Source texts of formatted documents:
• • • • • • •

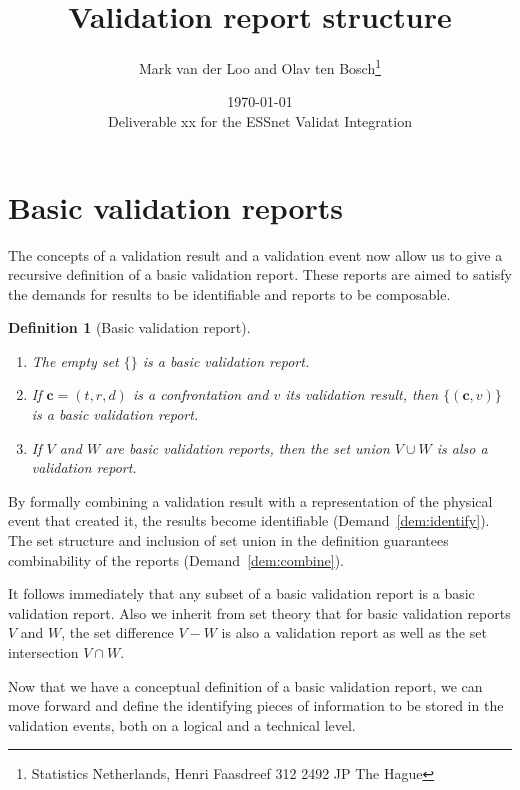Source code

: \documentclass[a4paper, 11pt,titlepage]{article}
\title{Validation report structure}
\author{Mark van der Loo and Olav ten Bosch\thanks{
Statistics Netherlands, Henri Faasdreef 312 2492 JP The Hague
}}
\date{\today\\
\vspace{1cm}
Deliverable xx for the ESSnet Validat Integration
}
\newtheorem{definition}{Definition}
\newcommand{\la}[1]{\boldsymbol{#1}}
\begin{document}
\maketitle{}

\tableofcontents{}

\newpage






 
\section{Basic validation reports}
The concepts of a validation result and a validation event now allow us to give
a recursive definition of a basic validation report. These reports are aimed to
satisfy the demands for results to be identifiable and reports to be
composable.
%
\begin{definition}[Basic validation report]\leavevmode
\begin{enumerate}[topsep=0pt,itemsep=0pt]
\item The empty set $\{\}$ is a basic validation report.
\item If $\la{c}=(t,r,d)$ is a confrontation and $v$ its validation result,
then $\{(\la{c},v)\}$ is a basic validation report.
\item If $V$ and $W$ are basic validation reports, then the set union $V\cup W$
is also a validation report.
\end{enumerate}
\label{def:basicvalidationreport}
\end{definition}
%
By formally combining a validation result with a representation of the physical
event that created it, the results become identifiable
(Demand~\ref{dem:identify}). The set structure and inclusion of set union in
the definition guarantees combinability of the reports
(Demand~\ref{dem:combine}).

It follows immediately that any subset of a basic validation report is a basic
validation report. Also we inherit from set theory that for basic validation
reports $V$ and $W$, the set difference $V-W$ is also a validation report as
well as the set intersection $V\cap W$.

Now that we have a conceptual definition of a basic validation report, we can
move forward and define the identifying pieces of information to be stored in
the validation events, both on a logical and a technical level.
\end{document}

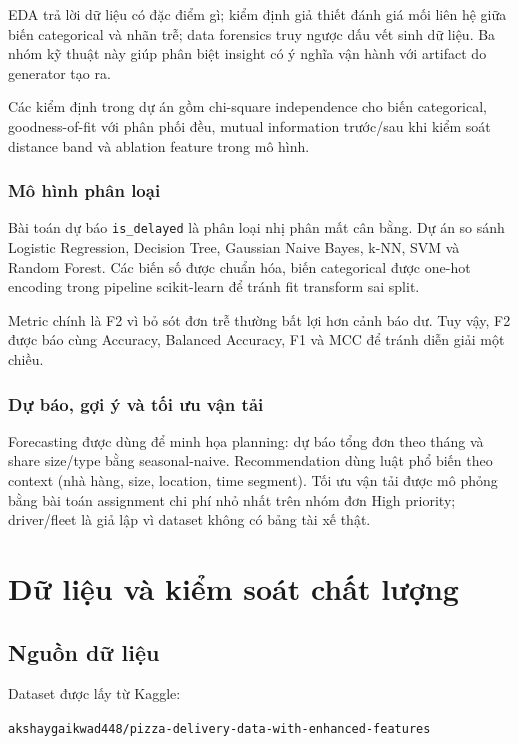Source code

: \documentclass[12pt,a4paper,oneside]{report}
\newcommand{\code}[1]{\nolinkurl{#1}}
\begin{document}
EDA trả lời dữ liệu có đặc điểm gì; kiểm định giả thiết đánh giá mối liên hệ
giữa biến categorical và nhãn trễ; data forensics truy ngược dấu vết sinh dữ
liệu. Ba nhóm kỹ thuật này giúp phân biệt insight có ý nghĩa vận hành với
artifact do generator tạo ra.

Các kiểm định trong dự án gồm chi-square independence cho biến categorical,
goodness-of-fit với phân phối đều, mutual information trước/sau khi kiểm soát
distance band và ablation feature trong mô hình.

\subsection{Mô hình phân loại}

Bài toán dự báo \code{is\_delayed} là phân loại nhị phân mất cân bằng. Dự án so
sánh Logistic Regression, Decision Tree, Gaussian Naive Bayes, k-NN, SVM và
Random Forest. Các biến số được chuẩn hóa, biến categorical được one-hot
encoding trong pipeline scikit-learn để tránh fit transform sai split.

Metric chính là F2 vì bỏ sót đơn trễ thường bất lợi hơn cảnh báo dư. Tuy vậy,
F2 được báo cùng Accuracy, Balanced Accuracy, F1 và MCC để tránh diễn giải một
chiều.

\subsection{Dự báo, gợi ý và tối ưu vận tải}

Forecasting được dùng để minh họa planning: dự báo tổng đơn theo tháng và share
size/type bằng seasonal-naive. Recommendation dùng luật phổ biến theo context
(nhà hàng, size, location, time segment). Tối ưu vận tải được mô phỏng bằng bài
toán assignment chi phí nhỏ nhất trên nhóm đơn High priority; driver/fleet là
giả lập vì dataset không có bảng tài xế thật.

\chapter{Dữ liệu và kiểm soát chất lượng}

\section{Nguồn dữ liệu}

Dataset được lấy từ Kaggle:

\begin{center}
\code{akshaygaikwad448/pizza-delivery-data-with-enhanced-features}
\end{center}
\end{document}
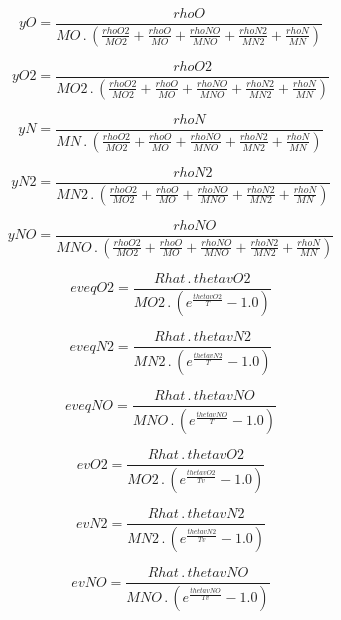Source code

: \documentclass{article}
\begin{document}
\begin{dmath}yO = \frac{rhoO}{MO \,.\, \left(\frac{rhoO2}{MO2} + \frac{rhoO}{MO} + \frac{rhoNO}{MNO} + \frac{rhoN2}{MN2} + \frac{rhoN}{MN}\right)}\end{dmath}

\begin{dmath}yO2 = \frac{rhoO2}{MO2 \,.\, \left(\frac{rhoO2}{MO2} + \frac{rhoO}{MO} + \frac{rhoNO}{MNO} + \frac{rhoN2}{MN2} + \frac{rhoN}{MN}\right)}\end{dmath}

\begin{dmath}yN = \frac{rhoN}{MN \,.\, \left(\frac{rhoO2}{MO2} + \frac{rhoO}{MO} + \frac{rhoNO}{MNO} + \frac{rhoN2}{MN2} + \frac{rhoN}{MN}\right)}\end{dmath}

\begin{dmath}yN2 = \frac{rhoN2}{MN2 \,.\, \left(\frac{rhoO2}{MO2} + \frac{rhoO}{MO} + \frac{rhoNO}{MNO} + \frac{rhoN2}{MN2} + \frac{rhoN}{MN}\right)}\end{dmath}

\begin{dmath}yNO = \frac{rhoNO}{MNO \,.\, \left(\frac{rhoO2}{MO2} + \frac{rhoO}{MO} + \frac{rhoNO}{MNO} + \frac{rhoN2}{MN2} + \frac{rhoN}{MN}\right)}\end{dmath}

\begin{dmath}eveqO2 = \frac{Rhat \,.\, thetavO2}{MO2 \,.\, \left(e^{\frac{thetavO2}{T}} - 1.0\right)}\end{dmath}

\begin{dmath}eveqN2 = \frac{Rhat \,.\, thetavN2}{MN2 \,.\, \left(e^{\frac{thetavN2}{T}} - 1.0\right)}\end{dmath}

\begin{dmath}eveqNO = \frac{Rhat \,.\, thetavNO}{MNO \,.\, \left(e^{\frac{thetavNO}{T}} - 1.0\right)}\end{dmath}

\begin{dmath}evO2 = \frac{Rhat \,.\, thetavO2}{MO2 \,.\, \left(e^{\frac{thetavO2}{Tv}} - 1.0\right)}\end{dmath}

\begin{dmath}evN2 = \frac{Rhat \,.\, thetavN2}{MN2 \,.\, \left(e^{\frac{thetavN2}{Tv}} - 1.0\right)}\end{dmath}

\begin{dmath}evNO = \frac{Rhat \,.\, thetavNO}{MNO \,.\, \left(e^{\frac{thetavNO}{Tv}} - 1.0\right)}\end{dmath}
\end{document}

• • • • • • •

Instructions to follow:
Check every line in the entries for the word "trong". State how many have it, with no other text.

Response box:
3